- US President Donald Trump abruptly paused part of his tariff assault on trading partners, dialing back duty rates on goods from many countries for 90 days to allow room to negotiate lower trade barriers, even as he hiked new tariffs on Chinese goods to 125%.
- Global stocks surged and a manic bond selloff stabilized following the announcement. Watch our daily rundown on financial markets.
- Analysis: Wall Street traders and investors have been sent to the brink over the past week, scrambling to figure out strategies and calming clients as trillions were wiped off stock market values. A massive relief rally, however, comes with a caution sign.

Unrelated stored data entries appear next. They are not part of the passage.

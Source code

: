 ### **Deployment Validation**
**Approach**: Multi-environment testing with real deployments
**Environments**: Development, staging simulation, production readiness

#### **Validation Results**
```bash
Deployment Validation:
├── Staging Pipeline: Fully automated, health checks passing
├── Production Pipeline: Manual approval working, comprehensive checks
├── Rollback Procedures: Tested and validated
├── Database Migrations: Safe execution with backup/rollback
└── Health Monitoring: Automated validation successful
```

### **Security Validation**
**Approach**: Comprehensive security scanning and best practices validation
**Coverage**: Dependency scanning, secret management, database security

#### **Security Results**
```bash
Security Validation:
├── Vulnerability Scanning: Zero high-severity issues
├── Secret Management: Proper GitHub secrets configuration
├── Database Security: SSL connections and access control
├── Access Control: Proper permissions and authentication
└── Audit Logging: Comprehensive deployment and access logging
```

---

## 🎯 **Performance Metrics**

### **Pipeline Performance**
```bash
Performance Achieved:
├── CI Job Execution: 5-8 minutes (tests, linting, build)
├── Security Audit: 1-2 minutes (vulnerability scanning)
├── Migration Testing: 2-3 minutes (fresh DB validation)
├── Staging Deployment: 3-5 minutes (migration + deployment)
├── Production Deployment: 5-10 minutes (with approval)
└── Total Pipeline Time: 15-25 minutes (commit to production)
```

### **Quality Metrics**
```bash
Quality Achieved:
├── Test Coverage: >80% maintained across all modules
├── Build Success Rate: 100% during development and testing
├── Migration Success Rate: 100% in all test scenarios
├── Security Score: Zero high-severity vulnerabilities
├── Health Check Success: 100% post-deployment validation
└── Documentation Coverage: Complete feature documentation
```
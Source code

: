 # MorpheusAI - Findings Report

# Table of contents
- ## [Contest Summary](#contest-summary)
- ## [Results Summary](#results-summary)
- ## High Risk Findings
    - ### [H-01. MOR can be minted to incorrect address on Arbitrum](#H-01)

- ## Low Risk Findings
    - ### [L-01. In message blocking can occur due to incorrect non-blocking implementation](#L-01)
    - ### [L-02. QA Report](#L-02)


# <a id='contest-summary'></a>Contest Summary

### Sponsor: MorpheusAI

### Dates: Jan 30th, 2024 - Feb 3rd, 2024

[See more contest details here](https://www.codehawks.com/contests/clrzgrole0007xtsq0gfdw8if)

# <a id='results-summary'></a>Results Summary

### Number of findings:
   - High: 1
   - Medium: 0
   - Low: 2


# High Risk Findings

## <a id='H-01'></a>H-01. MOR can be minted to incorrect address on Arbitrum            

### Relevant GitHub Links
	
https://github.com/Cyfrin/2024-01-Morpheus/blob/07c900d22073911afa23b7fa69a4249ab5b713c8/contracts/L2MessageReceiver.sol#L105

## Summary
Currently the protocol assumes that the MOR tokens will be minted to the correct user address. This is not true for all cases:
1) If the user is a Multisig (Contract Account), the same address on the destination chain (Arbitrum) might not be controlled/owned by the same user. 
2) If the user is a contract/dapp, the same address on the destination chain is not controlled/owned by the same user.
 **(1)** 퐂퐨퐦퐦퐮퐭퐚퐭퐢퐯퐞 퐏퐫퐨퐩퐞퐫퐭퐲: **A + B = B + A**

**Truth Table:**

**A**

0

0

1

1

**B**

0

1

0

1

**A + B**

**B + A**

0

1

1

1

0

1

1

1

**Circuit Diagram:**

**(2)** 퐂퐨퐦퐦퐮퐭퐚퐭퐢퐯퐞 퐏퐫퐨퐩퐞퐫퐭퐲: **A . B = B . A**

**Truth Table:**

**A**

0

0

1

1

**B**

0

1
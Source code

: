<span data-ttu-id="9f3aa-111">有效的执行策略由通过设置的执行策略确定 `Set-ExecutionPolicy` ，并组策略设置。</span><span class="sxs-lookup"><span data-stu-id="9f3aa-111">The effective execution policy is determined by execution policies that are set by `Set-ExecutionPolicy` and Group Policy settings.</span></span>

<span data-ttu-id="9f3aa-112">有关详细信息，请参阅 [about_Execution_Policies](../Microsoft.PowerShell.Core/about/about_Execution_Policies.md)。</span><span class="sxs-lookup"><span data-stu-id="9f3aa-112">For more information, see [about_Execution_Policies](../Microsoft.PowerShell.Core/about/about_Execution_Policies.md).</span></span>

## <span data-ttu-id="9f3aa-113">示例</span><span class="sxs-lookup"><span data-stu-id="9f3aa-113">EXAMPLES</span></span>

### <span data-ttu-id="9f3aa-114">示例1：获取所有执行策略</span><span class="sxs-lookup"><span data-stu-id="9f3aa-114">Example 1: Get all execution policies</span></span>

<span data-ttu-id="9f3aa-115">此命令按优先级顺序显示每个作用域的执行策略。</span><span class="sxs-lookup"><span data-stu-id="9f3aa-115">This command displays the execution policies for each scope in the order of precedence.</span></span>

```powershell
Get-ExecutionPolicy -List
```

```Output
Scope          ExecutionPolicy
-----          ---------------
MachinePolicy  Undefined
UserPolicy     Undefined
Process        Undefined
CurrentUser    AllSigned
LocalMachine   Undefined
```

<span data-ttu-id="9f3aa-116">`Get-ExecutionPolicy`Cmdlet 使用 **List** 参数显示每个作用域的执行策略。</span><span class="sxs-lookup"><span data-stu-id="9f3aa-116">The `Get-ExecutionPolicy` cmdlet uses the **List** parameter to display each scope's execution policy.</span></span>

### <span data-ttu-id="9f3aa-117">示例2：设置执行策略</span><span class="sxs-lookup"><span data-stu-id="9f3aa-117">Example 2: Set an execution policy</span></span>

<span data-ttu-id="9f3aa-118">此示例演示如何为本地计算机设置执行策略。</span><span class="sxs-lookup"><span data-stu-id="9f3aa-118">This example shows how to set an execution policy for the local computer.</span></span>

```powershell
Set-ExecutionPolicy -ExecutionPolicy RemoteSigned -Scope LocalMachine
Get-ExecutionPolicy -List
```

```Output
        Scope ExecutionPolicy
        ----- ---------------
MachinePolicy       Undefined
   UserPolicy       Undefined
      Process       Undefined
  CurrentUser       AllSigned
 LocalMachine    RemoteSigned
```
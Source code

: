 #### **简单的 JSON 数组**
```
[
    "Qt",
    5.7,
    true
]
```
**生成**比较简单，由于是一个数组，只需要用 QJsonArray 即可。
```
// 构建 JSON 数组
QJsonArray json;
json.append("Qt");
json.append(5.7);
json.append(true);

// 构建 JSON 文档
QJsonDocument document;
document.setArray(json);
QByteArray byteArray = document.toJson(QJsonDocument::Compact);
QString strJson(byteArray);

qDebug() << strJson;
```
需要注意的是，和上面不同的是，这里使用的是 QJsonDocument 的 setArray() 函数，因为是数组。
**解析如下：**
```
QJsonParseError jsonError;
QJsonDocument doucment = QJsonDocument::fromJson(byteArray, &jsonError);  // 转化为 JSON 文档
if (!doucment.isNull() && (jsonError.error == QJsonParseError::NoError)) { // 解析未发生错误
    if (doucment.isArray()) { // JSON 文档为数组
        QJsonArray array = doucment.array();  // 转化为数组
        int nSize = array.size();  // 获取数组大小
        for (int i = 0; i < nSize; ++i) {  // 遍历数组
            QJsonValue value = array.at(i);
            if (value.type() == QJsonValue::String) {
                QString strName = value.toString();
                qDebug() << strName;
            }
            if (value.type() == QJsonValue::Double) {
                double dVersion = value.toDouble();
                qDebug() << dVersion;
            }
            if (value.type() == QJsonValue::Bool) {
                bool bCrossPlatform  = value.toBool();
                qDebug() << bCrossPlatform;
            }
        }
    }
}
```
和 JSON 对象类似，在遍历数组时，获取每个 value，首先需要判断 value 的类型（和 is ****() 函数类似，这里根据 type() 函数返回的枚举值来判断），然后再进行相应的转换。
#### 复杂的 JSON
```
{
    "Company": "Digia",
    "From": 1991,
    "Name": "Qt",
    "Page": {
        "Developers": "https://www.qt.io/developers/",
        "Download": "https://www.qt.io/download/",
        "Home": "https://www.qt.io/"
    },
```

- Chinese companies that sell products on Amazon are preparing to increase prices for the United States or quit that market due to the duty hikes, sellers and the head of China's largest e-commerce association said.
- Tech giant Apple chartered cargo flights to ferry 600 tons of iPhones, or as many as 1.5 million, to the United States from India, after it stepped up production there in an effort to beat Trump's tariffs, sources told Reuters.
- Six years ago, Trump and LVMH's CEO Bernard Arnault cut the blue ribbon on a factory in rural Texas that would make designer handbags for Louis Vuitton. But since the opening, the factory has faced a host of problems limiting production, former employees told Reuters.
- US consumer prices likely increased marginally in March, but inflation risks are tilted to the upside. The report from the Labor Department due today should capture only a fraction of the first wave of Trump's barrage of import duties.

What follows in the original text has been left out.